Monday, May 03, 2004

In and out of print

I'm featuring three female bands from the late 70's-early 80's today. They have one thing in common: in each case, almost everything they recorded is collected on one CD comp. Convenient, but history has shown that these collections tend to sell out, then skyrocket in price. As it stands, one of these is out of print and selling for $100 or more when you can find it, one has been in print for a while but who knows what'll happen if it ever goes out of print, and one was recently reissued (bringing its price down from the $200 range that it had reached). I'm in a rush today, so this'll be brief, but you can easily find a lot of info about all three on the internet.

The Dolly Mixture
Former band of Debsey Wykes, who's currently in a group that I like a lot called Birdie (they have formal and sonic connections with St. Etienne and the High Llamas). The Dolly Mixture released several singles during their career, but never quite pulled it together. Luckily, before they broke up, they self-released a huge batch of their demos as Demonstration Tapes, an album that you could be forgiven for passing over if you had seen it in a record store: it was housed in a plain white sleeve with information scrawled on it, and looked like it might contain test pressings by some girls who play at your local tea shop (or a copy of the Beatles' White Album that had been defaced by a teenage owner). In the mid-90's a CD version was available for a short period, but that's gone. Rumor has it that the Kill Rock Stars label may do yet another reissue, but nothing's firm yet as far as I know. Meanwhile, it's a classic album that still hasn't reached enough of an audience, with a great combination of influences that include 60's girl groups and the more melodic sounds of the punk scene that the Dolly's followed. It sounds like it was an enormous influence on Linda Smith, but since she's even more obscure I'm not sure that that helps. Rather than talk too much about it, I'm posting my three favorite songs (oddly, they're sequenced consecutively on the album) which should get the idea across. Here's Shonay Shonay (IMHO their best song) which is deceptively complex although its building blocks are a number of girl-group tropes. Here's their best known song How Come You're Such a Hit With the Boys, Jane? which (if I'm remembering correctly) was about a member of the second band to be discussed today. And here's Side Street Walker, from which you could probably deduce about 90% of a certain strain of slightly twee indie-pop that was popular in the 90's. My advice, to be honest, is go download it p2p while we wait for another reissue. It's a pretty fab album, and I'm convinced that it'll return someday.

The Marine Girls
Best known because one of them went on to be in Everything But the Girl (as opposed to the one who went on to be in Grab Grab the Haddock, which should be a lesson to you when you're choosing your band's name). Likely a major influence on Beat Happening, and by extension just about every subsequent group that arms itself with a just-barely-competent gentle amateurism. If you don't know the Marine Girls material directly, you might still have heard them via Unrest's cover of their song Love To Know. The Marine Girls CD compilation is called Lazy Ways/Beach Party (a great title because it really conveys what the collection sounds like) and it's widely available via spinArt.

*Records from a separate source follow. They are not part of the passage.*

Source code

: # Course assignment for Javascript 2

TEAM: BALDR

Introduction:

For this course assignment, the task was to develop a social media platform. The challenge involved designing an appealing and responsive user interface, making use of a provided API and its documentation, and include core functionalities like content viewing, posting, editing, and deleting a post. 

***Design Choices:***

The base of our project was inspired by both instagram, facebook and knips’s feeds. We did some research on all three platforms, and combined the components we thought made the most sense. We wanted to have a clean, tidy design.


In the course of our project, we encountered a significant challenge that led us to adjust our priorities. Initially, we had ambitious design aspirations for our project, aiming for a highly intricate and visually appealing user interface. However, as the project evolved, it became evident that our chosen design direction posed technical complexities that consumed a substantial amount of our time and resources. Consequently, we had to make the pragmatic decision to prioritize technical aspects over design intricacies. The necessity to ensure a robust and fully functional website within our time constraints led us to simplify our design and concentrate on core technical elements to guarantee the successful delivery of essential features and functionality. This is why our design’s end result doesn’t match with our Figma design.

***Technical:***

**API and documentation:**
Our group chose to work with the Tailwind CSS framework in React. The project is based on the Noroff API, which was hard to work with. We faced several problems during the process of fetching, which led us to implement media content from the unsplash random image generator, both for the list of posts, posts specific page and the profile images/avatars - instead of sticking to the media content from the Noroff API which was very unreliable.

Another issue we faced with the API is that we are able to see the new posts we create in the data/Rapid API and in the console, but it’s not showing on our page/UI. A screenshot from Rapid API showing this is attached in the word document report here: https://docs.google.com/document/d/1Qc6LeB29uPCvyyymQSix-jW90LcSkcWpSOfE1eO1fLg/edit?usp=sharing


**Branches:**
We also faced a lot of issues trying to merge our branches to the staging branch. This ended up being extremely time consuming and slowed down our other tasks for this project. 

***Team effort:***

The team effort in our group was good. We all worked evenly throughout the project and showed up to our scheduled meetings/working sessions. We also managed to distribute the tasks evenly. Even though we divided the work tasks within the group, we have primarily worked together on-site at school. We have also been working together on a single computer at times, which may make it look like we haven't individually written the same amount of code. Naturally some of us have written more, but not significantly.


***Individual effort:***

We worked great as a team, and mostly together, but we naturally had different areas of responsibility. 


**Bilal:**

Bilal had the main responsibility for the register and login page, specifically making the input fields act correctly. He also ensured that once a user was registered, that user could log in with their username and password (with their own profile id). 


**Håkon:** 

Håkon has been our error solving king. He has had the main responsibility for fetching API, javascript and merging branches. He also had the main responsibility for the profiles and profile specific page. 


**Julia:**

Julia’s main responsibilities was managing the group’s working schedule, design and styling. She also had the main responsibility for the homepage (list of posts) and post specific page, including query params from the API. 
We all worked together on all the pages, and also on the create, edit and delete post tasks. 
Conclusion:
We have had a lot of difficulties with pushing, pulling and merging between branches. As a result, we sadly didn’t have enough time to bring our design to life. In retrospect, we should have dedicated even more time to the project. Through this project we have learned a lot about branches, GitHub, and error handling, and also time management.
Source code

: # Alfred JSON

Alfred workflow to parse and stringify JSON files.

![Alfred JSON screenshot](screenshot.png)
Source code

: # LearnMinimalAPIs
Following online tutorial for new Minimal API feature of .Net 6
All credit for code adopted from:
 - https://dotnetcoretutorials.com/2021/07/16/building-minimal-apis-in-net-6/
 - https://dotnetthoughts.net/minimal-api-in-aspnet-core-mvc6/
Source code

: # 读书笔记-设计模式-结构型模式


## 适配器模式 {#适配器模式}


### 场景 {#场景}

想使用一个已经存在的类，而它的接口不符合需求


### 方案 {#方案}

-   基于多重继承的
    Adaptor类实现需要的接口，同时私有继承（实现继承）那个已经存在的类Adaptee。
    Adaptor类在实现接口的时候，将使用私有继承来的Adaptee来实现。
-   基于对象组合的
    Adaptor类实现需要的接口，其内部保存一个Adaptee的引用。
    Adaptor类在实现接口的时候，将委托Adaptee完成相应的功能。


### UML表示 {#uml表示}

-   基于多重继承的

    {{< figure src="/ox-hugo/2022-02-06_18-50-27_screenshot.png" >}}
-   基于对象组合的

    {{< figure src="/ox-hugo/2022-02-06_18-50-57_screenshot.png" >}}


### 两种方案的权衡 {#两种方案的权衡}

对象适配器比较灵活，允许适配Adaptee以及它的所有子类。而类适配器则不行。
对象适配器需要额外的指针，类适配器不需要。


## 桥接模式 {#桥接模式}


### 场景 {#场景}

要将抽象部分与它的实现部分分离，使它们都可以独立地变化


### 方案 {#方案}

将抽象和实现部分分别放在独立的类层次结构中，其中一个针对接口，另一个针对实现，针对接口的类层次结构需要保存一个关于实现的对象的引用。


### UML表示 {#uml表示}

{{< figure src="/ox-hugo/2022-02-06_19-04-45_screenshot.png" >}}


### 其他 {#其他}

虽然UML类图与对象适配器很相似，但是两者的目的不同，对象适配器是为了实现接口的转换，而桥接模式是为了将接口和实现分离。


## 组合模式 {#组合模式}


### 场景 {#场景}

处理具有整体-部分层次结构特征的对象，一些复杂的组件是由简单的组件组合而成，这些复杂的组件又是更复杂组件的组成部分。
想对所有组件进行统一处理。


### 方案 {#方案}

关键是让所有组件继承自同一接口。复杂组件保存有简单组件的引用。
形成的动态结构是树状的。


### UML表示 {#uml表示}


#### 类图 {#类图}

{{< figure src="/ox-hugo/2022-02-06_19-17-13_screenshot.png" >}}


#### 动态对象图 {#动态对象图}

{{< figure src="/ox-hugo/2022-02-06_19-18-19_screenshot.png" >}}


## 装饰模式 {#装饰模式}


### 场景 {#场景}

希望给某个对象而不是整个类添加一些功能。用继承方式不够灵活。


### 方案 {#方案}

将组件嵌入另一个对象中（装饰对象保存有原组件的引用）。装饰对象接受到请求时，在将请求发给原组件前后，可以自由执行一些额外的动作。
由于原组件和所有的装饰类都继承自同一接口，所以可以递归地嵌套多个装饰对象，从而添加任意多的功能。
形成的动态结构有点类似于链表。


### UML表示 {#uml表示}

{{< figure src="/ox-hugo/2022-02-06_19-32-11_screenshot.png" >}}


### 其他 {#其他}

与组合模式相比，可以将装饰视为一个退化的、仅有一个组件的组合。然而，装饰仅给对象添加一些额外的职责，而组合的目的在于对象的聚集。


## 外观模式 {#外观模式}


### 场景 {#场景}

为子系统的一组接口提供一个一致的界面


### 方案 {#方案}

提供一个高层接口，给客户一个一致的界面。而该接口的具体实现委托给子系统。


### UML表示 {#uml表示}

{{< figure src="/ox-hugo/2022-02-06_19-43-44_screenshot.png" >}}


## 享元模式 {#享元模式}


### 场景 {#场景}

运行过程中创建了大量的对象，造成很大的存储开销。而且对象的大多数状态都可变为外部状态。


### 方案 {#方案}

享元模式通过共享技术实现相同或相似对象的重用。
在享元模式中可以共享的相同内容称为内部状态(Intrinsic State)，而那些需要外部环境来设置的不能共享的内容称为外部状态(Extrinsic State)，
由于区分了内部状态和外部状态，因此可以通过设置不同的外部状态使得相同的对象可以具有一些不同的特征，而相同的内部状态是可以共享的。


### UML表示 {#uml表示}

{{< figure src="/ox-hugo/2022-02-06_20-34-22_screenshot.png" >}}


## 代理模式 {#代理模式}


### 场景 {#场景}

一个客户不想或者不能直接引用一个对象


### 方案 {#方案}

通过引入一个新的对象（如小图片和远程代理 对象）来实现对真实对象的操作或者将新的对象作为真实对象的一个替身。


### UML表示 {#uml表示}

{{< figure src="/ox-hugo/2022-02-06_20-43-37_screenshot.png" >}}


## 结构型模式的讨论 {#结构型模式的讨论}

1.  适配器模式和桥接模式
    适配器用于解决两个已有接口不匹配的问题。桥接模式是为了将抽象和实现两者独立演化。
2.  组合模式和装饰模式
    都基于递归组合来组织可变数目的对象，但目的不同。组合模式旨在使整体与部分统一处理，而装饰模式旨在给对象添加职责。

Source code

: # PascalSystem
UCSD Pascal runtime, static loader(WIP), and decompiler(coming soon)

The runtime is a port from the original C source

If you (like me) are a fan of Kaito UK and haven't heard this, you're missing a major influence (whether Kaito know it's an influence is another story). Let's call the band Liliput here for simplicity's sake (they had to change their name thanks to some no-good facial tissue manufacturers). In some ways, they were a Swiss equivalent of The Raincoats (aka that weird band that Kurt Cobain loved so much) and their career progressed in a similar fashion: early songs completely redefine the parameters of post-punk, while later stuff suffers (IMHO, of course) from over-production and relative normality. Not to say that I don't like some of their later output, but I suspect that it's disc one that you'll be putting on mix tapes. And the song I've always used is Split, which is one of those songs-that-don't-sound-like-anything-else. It's basically a playground chant of some sort, gone deliriously berserk. For a while the CD that compiles all of Liliput's tracks was out-of-print and selling for ridiculous prices (and I must confess that I made a bundle as a result, having been lucky enough to get when the getting was good). It's now available via Kill Rock Stars, and if you're interested enough to still be reading this, odds are you'll want to get a copy. Here's an interview with someone who was a member, and the Kill Rock Stars site has links to lots of other info.

Just to throw in a random odd-and-end, here's Momus' collaborator Kahimi Karie, who could have given Claudine Longet a run for her money in a breathy-vocals competition, doing a cover of a late Dolly Mixture song (it's not on the Demonstration Tapes, and it doesn't sound much like the material from that album) called Dilly Dally Dolly. Someone please point out to Sofia Coppola that Kahimi, who is Japanese, pronounces the title phrase correctry.